## EXERCISE DIRECTIONS
There is one span to output from the data below: the lines starting at the line with "3. **Sending Emails" and ending at the line with "## Conclusion". Output it exactly, ends included, nothing more.

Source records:
##########

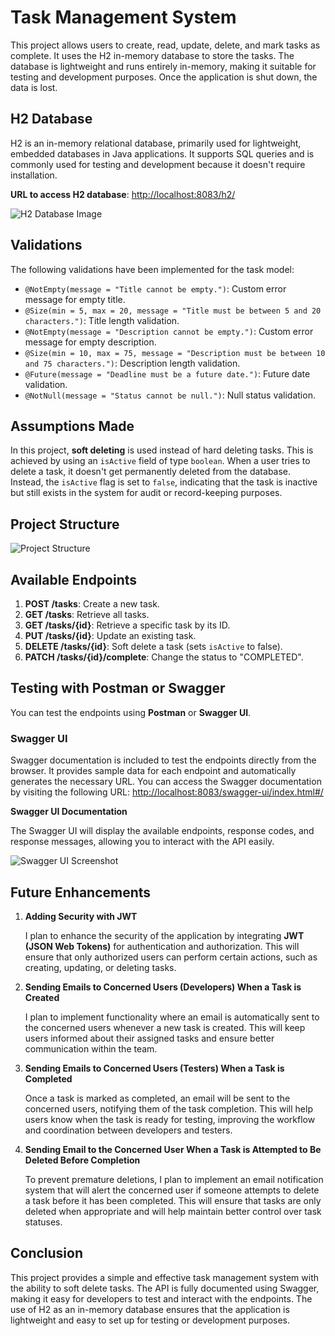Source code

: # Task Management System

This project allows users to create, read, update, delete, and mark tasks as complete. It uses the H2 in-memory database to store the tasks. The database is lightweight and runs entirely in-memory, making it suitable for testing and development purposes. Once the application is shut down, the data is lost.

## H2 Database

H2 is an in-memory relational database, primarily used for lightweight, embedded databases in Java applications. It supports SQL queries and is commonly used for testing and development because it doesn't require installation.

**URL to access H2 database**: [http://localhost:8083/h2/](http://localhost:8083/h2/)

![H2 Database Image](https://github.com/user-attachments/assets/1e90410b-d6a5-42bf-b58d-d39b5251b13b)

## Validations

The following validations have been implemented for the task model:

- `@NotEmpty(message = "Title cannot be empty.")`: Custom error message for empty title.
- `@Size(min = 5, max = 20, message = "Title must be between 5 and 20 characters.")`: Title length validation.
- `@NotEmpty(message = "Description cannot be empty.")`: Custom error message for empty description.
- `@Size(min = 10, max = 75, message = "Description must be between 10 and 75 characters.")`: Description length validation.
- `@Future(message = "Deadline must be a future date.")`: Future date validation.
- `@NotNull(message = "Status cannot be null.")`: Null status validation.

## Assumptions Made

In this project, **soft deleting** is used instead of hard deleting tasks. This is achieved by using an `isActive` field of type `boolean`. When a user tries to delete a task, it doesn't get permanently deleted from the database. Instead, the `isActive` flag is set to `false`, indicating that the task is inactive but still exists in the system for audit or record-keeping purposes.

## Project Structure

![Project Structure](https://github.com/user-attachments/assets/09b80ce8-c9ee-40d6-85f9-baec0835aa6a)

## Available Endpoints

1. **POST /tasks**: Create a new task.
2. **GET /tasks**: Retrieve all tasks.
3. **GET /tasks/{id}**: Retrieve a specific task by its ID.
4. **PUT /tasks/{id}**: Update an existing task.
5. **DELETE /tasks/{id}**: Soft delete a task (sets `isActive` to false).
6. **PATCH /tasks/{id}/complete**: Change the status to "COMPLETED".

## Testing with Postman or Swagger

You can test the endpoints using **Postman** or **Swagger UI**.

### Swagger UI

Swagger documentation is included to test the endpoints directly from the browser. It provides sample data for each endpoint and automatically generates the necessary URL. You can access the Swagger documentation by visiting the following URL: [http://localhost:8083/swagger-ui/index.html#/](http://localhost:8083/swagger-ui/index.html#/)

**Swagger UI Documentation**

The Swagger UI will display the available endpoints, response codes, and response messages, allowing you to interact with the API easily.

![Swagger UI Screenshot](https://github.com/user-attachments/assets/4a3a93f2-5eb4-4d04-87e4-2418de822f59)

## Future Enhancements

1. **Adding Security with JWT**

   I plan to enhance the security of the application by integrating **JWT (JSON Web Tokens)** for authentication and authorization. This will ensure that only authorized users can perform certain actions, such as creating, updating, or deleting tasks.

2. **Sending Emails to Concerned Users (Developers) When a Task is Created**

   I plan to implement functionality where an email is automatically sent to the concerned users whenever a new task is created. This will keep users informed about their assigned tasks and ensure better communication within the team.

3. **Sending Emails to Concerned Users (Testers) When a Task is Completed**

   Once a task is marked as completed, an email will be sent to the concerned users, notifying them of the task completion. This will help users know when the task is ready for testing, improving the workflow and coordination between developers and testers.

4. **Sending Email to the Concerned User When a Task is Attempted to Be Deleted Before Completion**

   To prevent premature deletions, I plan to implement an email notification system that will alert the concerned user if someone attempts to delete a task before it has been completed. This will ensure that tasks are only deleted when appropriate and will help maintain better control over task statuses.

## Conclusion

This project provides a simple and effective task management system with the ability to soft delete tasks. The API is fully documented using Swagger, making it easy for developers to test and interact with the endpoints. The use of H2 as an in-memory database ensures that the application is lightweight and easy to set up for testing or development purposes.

##########

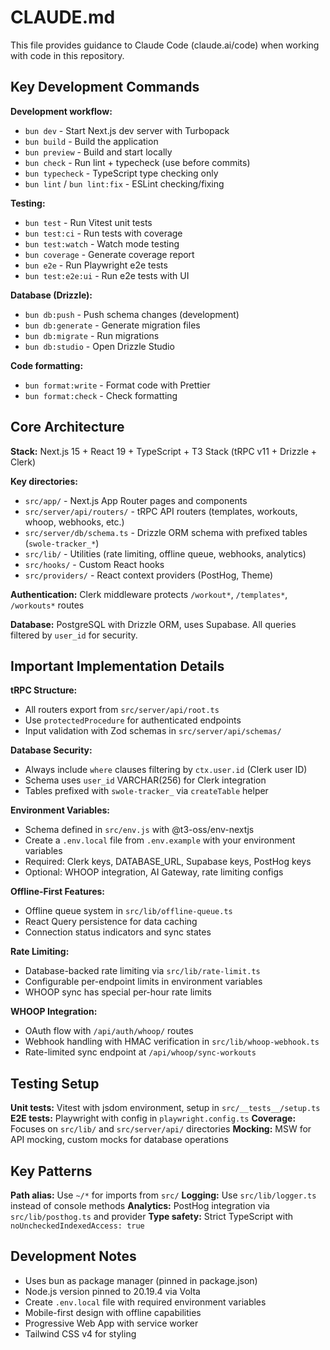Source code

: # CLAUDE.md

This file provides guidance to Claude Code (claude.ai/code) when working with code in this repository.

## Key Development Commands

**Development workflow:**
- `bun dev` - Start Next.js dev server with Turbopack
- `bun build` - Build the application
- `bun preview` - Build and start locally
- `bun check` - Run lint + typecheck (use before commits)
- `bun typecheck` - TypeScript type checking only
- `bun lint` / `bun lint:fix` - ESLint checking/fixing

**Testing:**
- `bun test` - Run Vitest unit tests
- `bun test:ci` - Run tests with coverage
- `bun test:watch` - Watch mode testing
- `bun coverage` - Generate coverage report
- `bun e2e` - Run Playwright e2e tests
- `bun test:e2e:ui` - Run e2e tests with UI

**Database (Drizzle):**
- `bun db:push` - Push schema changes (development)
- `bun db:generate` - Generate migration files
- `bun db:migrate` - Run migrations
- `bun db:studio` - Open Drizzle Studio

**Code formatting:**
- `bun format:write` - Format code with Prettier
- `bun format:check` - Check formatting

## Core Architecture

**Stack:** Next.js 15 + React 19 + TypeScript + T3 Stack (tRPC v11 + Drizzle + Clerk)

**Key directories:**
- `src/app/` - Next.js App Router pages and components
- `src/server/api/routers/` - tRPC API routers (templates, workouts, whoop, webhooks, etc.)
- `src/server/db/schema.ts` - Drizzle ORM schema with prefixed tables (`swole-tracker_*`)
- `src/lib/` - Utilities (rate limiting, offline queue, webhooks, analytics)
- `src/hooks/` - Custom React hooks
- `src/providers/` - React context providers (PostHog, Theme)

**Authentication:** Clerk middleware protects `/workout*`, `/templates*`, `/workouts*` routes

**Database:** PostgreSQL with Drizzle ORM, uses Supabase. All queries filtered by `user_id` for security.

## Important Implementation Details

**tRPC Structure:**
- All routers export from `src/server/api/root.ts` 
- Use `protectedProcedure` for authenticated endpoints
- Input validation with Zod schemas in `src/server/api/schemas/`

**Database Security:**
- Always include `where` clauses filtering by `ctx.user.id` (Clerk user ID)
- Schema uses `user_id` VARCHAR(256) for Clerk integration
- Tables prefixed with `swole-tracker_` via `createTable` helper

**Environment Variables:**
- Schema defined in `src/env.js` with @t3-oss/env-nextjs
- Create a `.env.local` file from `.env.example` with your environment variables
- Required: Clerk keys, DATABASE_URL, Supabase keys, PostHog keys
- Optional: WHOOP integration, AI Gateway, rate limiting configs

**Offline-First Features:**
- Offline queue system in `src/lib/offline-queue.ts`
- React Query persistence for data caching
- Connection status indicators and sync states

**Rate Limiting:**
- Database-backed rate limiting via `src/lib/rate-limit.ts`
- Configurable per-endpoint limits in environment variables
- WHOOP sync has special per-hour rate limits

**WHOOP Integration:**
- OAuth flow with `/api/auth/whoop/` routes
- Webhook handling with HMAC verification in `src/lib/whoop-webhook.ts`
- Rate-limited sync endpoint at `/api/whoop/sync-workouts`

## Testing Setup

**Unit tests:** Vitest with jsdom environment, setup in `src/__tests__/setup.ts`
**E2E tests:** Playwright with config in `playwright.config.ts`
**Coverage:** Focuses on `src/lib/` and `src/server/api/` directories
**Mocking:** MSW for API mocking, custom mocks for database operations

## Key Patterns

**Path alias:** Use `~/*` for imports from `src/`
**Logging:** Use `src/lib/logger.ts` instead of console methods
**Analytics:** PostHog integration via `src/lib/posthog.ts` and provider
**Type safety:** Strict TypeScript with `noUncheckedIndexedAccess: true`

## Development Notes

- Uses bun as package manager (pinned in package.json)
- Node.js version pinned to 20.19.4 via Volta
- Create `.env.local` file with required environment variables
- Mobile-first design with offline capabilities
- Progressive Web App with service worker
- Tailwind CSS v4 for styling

##########

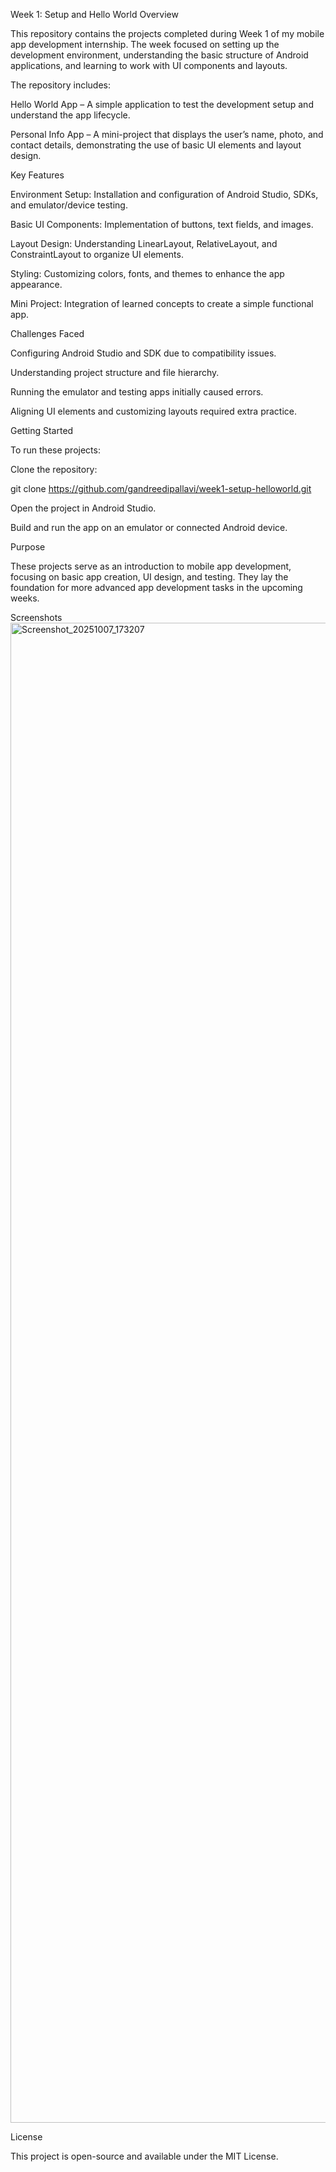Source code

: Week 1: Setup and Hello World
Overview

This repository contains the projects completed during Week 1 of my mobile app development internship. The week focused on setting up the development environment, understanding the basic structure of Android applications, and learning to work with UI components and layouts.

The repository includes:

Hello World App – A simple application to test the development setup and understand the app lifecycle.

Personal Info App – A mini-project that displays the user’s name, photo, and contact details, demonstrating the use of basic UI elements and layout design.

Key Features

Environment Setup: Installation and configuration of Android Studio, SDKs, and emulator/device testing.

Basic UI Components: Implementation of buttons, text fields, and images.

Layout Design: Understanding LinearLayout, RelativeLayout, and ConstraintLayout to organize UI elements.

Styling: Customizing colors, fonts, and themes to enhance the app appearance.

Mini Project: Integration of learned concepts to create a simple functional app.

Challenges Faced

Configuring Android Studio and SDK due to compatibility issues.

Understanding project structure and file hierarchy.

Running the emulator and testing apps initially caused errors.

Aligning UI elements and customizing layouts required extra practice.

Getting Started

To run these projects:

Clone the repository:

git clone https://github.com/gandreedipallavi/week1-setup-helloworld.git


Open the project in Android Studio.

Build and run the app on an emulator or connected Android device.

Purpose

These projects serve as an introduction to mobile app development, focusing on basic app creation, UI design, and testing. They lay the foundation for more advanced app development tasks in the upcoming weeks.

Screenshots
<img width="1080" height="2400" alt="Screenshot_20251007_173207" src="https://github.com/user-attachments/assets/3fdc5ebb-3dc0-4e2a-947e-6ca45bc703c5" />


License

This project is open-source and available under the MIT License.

##########

## EXERCISE RESPONSE
3. **Sending Emails to Concerned Users (Testers) When a Task is Completed**

   Once a task is marked as completed, an email will be sent to the concerned users, notifying them of the task completion. This will help users know when the task is ready for testing, improving the workflow and coordination between developers and testers.

4. **Sending Email to the Concerned User When a Task is Attempted to Be Deleted Before Completion**

   To prevent premature deletions, I plan to implement an email notification system that will alert the concerned user if someone attempts to delete a task before it has been completed. This will ensure that tasks are only deleted when appropriate and will help maintain better control over task statuses.

## Conclusion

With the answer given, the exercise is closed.